The unoptimized Core Erlang code looks like this:
'b'/2 =
fun (_@c1,_@c0) ->
case <_@c1,_@c0> of
<A,B> when 'true' ->
case {A,B} of
<{'true','false'}> when 'true' ->
'ok'
<{'false','true'}> when 'true' ->
'not_ok'
<{_@c5,_@c6}> when 'true' ->
'error'
<_@c2> when 'true' ->
primop 'match_fail'({'case_clause',_@c2})
end
end
The case
expression is {A,B}
. When executing the case
a tuple will built, and then almost immediately discarded.
That is wasteful. Therefore sys_core_fold
rewrites the
code to eliminate the tuple building:
'b'/2 =
fun (_@c1,_@c0) ->
case <_@c1,_@c0> of
<'true','false'> when 'true' ->
'ok'
<'false','true'> when 'true' ->
'not_ok'
<_@c5,_@c6> when 'true' ->
'error'
end
Here a value list is used instead of a tuple. (See previous blog post for several examples of value lists.)
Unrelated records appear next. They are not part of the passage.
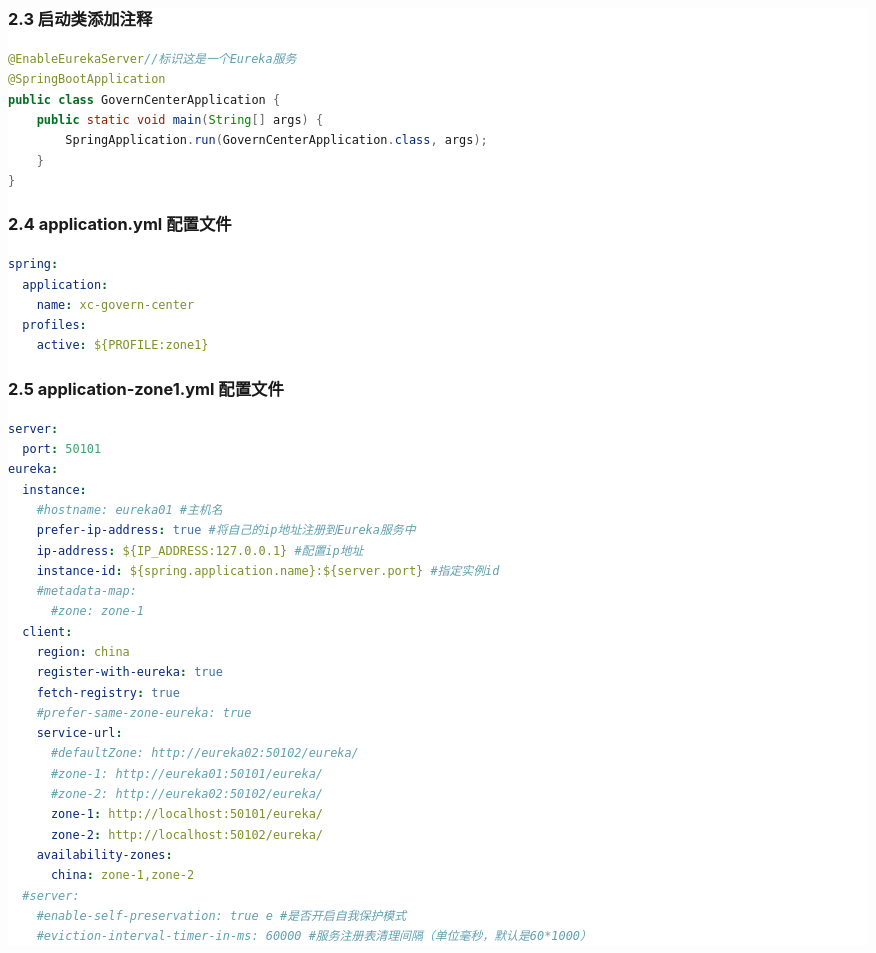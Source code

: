 ### 2.3 启动类添加注释

```java
@EnableEurekaServer//标识这是一个Eureka服务
@SpringBootApplication
public class GovernCenterApplication {
    public static void main(String[] args) {
        SpringApplication.run(GovernCenterApplication.class, args);
    }
}
```

### 2.4 application.yml 配置文件

```yml
spring:
  application:
    name: xc-govern-center
  profiles:
    active: ${PROFILE:zone1}
```

### 2.5 application-zone1.yml 配置文件

```yml
server:
  port: 50101
eureka:
  instance:
    #hostname: eureka01 #主机名
    prefer-ip-address: true #将自己的ip地址注册到Eureka服务中
    ip-address: ${IP_ADDRESS:127.0.0.1} #配置ip地址
    instance-id: ${spring.application.name}:${server.port} #指定实例id
    #metadata-map:
      #zone: zone-1
  client:
    region: china
    register-with-eureka: true
    fetch-registry: true
    #prefer-same-zone-eureka: true
    service-url:
      #defaultZone: http://eureka02:50102/eureka/
      #zone-1: http://eureka01:50101/eureka/
      #zone-2: http://eureka02:50102/eureka/
      zone-1: http://localhost:50101/eureka/
      zone-2: http://localhost:50102/eureka/
    availability-zones:
      china: zone-1,zone-2
  #server:
    #enable-self-preservation: true e #是否开启自我保护模式
    #eviction-interval-timer-in-ms: 60000 #服务注册表清理间隔（单位毫秒，默认是60*1000）

```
Another common pattern where tuples are built and immediately discarded is shown in this example:
c(X) ->
{A,B} = case X of
a1 -> {10,1};
b2 -> {20,2};
_ -> {100,42}
end,
A+B.
The unoptimized Core Erlang code looks like this:
'c'/1 =
fun (_@c0) ->
case _@c0 of
<X> when 'true' ->
let <_@c2> =
case X of
<'a1'> when 'true' ->
{10,1}
<'b2'> when 'true' ->
{20,2}
<_@c5> when 'true' ->
{100,42}
<_@c1> when 'true' ->
primop 'match_fail'({'case_clause',_@c1})
end
in
case _@c2 of
<{A,B}> when 'true' ->
call 'erlang':'+'(A, B)
<_@c3> when 'true' ->
primop 'match_fail'({'badmatch',_@c3})
end
<_@c4> when 'true' ->
primop 'match_fail'({'function_clause',_@c4})
end
Here a tuple is built and assigned to _@c2
. It is then matched
in a case
.
First the code is optimized like this to eliminate the tuple building
in each clause of the first case
:
'c'/1 =
fun (_@c0) ->
let <_@f4,_@f5> =
case _@c0 of
<'a1'> when 'true' ->
<10,1>
<'b2'> when 'true' ->
<20,2>
<_@c5> when 'true' ->
<100,42>
end
in
let <_@c2> = {_@f4,_@f5}
in
case _@c2 of
<{A,B}> when 'true' ->
call 'erlang':'+'(A, B)
<_@c3> when 'true' ->
primop 'match_fail'({'badmatch',_@c3})
end
end
Applying all of the optimizations previously described, the remaining tuple building and matching can be eliminated:
'c'/1 =
fun (_@c0) ->
let <_@f4,_@f5> =
case _@c0 of
<'a1'> when 'true' ->
<10,1>
<'b2'> when 'true' ->
<20,2>
<_@c5> when 'true' ->
<100,42>
end
in
call 'erlang':'+'(_@f4, _@f5)
Conclusion #
That was a quick look at some of the optimizations done by
sys_core_fold
.
Some of the optimizations are very simple. The power of the
sys_core_fold
pass comes from the combination of optimizations. One
optimization gives opportunities for other optimizations, as could be
seen in the examples.
Points to Ponder #
Why is the optimization pass called sys_core_fold
?
A hint can be found in the title of this Wikipedia article: Constant folding.